Secondo quanto riportato il 22 maggio da TNW, un ricercatore brasiliano ha calcolato che potrebbero bastare 55 mln di dollari per manipolare il network di una delle criptovalute principali, generando profitti per circa un miliardo di dollari.

Husam Abboud della FECAP University di San Paolo ha utilizzato l'esempio di Ethereum Classic (ETC) per dimostrare la vulnerabilità delle reti di criptovaluta che utilizzano gli algoritmi Proof-of-Work (PoW).

"Ad oggi, possiamo tranquillamente stimare il costo di un attacco del 51% su Ethereum Classic tra i 55 gli 85 milioni di dollari".

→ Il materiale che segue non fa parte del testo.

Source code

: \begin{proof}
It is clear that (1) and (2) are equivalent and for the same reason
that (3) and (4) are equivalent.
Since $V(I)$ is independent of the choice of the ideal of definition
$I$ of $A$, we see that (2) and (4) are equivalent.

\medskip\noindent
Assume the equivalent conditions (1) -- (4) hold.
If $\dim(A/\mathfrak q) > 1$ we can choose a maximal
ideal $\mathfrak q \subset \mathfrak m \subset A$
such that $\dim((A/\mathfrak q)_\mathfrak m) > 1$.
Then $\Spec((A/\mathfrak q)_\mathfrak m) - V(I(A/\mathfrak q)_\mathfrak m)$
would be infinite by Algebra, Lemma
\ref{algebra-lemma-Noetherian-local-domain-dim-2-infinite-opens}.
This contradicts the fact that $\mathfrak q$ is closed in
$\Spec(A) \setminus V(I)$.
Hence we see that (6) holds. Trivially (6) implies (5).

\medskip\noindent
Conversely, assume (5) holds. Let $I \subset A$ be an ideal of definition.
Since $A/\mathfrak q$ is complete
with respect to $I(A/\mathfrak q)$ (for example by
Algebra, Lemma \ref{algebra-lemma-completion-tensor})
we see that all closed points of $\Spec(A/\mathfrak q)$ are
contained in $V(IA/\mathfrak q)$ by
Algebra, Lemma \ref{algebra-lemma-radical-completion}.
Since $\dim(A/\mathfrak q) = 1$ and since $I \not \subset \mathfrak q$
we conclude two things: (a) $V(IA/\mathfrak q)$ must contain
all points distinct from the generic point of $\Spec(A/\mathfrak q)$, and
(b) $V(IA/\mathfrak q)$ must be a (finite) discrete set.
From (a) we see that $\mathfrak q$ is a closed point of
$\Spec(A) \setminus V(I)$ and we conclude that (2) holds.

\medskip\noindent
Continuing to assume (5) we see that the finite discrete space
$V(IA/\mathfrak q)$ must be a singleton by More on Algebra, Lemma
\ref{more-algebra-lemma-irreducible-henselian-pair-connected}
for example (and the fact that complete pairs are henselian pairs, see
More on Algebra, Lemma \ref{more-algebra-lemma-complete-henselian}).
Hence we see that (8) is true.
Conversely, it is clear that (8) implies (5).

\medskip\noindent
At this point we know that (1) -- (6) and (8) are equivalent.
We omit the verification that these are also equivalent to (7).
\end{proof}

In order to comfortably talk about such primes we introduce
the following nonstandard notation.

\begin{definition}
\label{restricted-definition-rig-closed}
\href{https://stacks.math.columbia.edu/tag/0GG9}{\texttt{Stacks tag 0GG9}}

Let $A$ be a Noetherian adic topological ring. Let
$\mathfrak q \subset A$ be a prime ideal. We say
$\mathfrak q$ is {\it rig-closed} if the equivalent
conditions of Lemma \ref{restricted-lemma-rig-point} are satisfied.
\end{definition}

I risultati sembrano contraddire le vecchie supposizioni secondo cui gli attacchi al network come quello del 51% sono troppo costosi e svaluterebbero la valuta attaccata, riassunte nell'analisi dallo stesso Abboud: "Bene, se hai tutta quella potenza di hashing, ti conviene minare le monete piuttosto che attaccare la rete!".

Adesso, tuttavia, la situazione è diversa, con la rimozione delle barriere di entrata in termini di attrezzatura e la diffusione dello shorting, è possibile generare profitti considerevoli.

I metodi utilizzano un modello di calcolo dei costi per gli attacchi del 51% noto come Rindex v2.0, che rimuove aspetti come l'acquisto di nuove attrezzature a favore del "leasing" di potenza di calcolo da altre monete basate su PoW, come Bitcoin (BTC) ed Ethereum (ETH).

"L'obbiettivo di questo articolo è quello di far conoscere questo tipo di attacco in modo che si possano adottare misure appropriate per aumentare la robustezza dei network prima che vengano compromessi". Tra le varie soluzioni al problema offerte da Abboud, vi è quella dell'aggiornamento ad un algoritmo Proof-of -Stake (PoS).